Oltre ai vari danni di tipo genetico dovute ai possibili incroci fra i ceppi naturali e quelli esotici della stessa specie, oltre all’incremento della competizione alimentare e territoriale fra specie diverse che si nutrono dello stesso substrato, bisogna tenere in conto il fatto che introducendo nuovi soggetti di allevamento si possono introdurre nuove malattie.
Mi viene ora in mente la diffusione del Large Mouth Bass Virus (LMBVD) nei reservoirs americani causati dal ripopolamento di alcuni laghi del Mississipi con esemplari di allevamento prodotti a partire da soggetti carrier del virus provenienti dalla Florida e dal Texas!!
Inoltre bisogna considerare il fattore della “resistenza acquisita”: per chiarire questo concetto, vi faccio l’esempio di un acquario. In questo acquario ci sono tre pesci rossi: per non lasciarli soli, visto che di spazio ne avete, andate in negozio e ne comprate un altro, nuovo di zecca, colorato e vivacissimo. Dopo tre giorni però i primi tre pesci si ammalano e muoiono uno dopo l’altro. Che cosa è successo? In medicina (che sia medicina umana o veterinaria) non esiste mai nulla di sicuro, però molto probabilmente il nuovo inquilino ha portato con sé nel nuovo acquario il proprio “corredo” di fauna e flora opportunista che, nel suo caso, non dava alcun problema in quanto il suo sistema immunitario era pronto e allenato a tenere sotto controllo i propri batteri e parassiti. I tre vecchi inquilini della vasca invece si sono trovati di fronte un nuovo agente potenzialmente patogeno e, come animali non vaccinati, si sono trovati scoperti e non hanno potuto rispondere adeguatamente.
Se trasportiamo lo stesso caso in un fiume o in un lago, si possono ben capire i possibili effetti devastanti di immissioni di materiale non controllato accuratamente.
Continuando con le possibili vie di trasmissione degli agenti patogeni, arriviamo alla trasmissione per via verticale che invece avviene da una generazione dell'ospite alla successiva attraverso l'infezione dell'embrione o, nel caso dei pesci, dell’uovo. Questa via risulta molto subdola in quanto normalmente non si vedono gli effetti disastrosi di un epidemia così come ce la immaginiamo… il cosiddetto “tappeto” di pesci morti.
Questo tipo di patologie influenza la distribuzione di una specie tramite l’ipofertilità o addirittura l’infertilità dei riproduttori, oppure causando natimortalità, ipovitalità dei nuovi nati e/o scarso accrescimento dei soggetti colpiti fin dalla nascita.

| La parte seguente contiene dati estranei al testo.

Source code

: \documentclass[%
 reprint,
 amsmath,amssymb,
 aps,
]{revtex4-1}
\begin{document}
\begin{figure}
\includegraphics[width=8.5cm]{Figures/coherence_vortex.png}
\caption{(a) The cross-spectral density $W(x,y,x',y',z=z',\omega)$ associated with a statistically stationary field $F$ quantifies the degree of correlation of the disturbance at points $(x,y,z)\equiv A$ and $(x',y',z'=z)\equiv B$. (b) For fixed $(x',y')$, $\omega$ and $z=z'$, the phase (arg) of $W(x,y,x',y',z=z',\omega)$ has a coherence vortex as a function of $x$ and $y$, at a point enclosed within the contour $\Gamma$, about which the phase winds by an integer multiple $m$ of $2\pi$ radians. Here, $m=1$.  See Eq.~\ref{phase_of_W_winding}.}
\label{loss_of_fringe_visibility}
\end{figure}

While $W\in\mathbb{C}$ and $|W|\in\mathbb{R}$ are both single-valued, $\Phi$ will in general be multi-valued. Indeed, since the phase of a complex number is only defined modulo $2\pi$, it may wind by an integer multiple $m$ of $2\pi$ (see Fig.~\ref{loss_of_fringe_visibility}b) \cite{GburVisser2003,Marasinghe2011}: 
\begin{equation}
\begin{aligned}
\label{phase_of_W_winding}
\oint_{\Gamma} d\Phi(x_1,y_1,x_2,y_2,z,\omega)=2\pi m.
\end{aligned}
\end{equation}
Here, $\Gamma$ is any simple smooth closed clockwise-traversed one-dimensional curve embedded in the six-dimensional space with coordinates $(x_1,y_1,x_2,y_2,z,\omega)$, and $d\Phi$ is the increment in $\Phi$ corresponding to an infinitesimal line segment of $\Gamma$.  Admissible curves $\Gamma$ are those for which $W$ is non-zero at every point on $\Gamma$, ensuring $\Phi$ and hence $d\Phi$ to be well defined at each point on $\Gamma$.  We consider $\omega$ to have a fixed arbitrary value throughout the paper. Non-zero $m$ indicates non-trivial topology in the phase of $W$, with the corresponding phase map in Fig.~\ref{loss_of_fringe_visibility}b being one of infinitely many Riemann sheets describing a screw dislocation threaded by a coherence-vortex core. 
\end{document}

Parassiti cestodi nel grasso periovarico: in caso di severe infestazioni, i parassiti possono influenzare la fertilità dei pesci adulti

In Canada sono stati effettuati numerosi studi dove è stato visto che alla presenza di un determinato numero di parassiti corrispondesse una direttamente proporzionale capacità di produrre gameti (uova e sperma) più o meno fertili.
Anche lo scarso accrescimento può fortemente influenzare la sopravvivenza di una specie perché ovviamente “pesce grande mangia pesce piccolo”, e se i soggetti fanno fatica a crescere, sono maggiormente esposti alla predazione. Inoltre un lento accrescimento vuol dire ritardo o non raggiungimento della maturità sessuale, con tutti i risvolti che ne conseguono.
Io finirei qui questa “veloce” disamina dell’epidemiologia dei pesci: se non vi siete addormentati prima… il quadro sembra disastroso!
Di sicuro chi avrà la pazienza di leggere per intero questo articolo, ci penserà due volte prima di lasciare i propri stivali marcire dentro il bagagliaio dell’auto dopo ogni uscita, invece di pulirli e disinfettarli!
Comunque vi assicuro che in giro nel mondo c’è gente che lavora per questo… cercando di assicurare un futuro alle ormai decimate (e quindi… ancora più preziose) popolazioni ittiche a noi rimaste, nel tentativo di lasciare qualcosa di buono alle future generazioni.
E i pescatori a mosca… in questo caso… possono dare un aiuto concreto!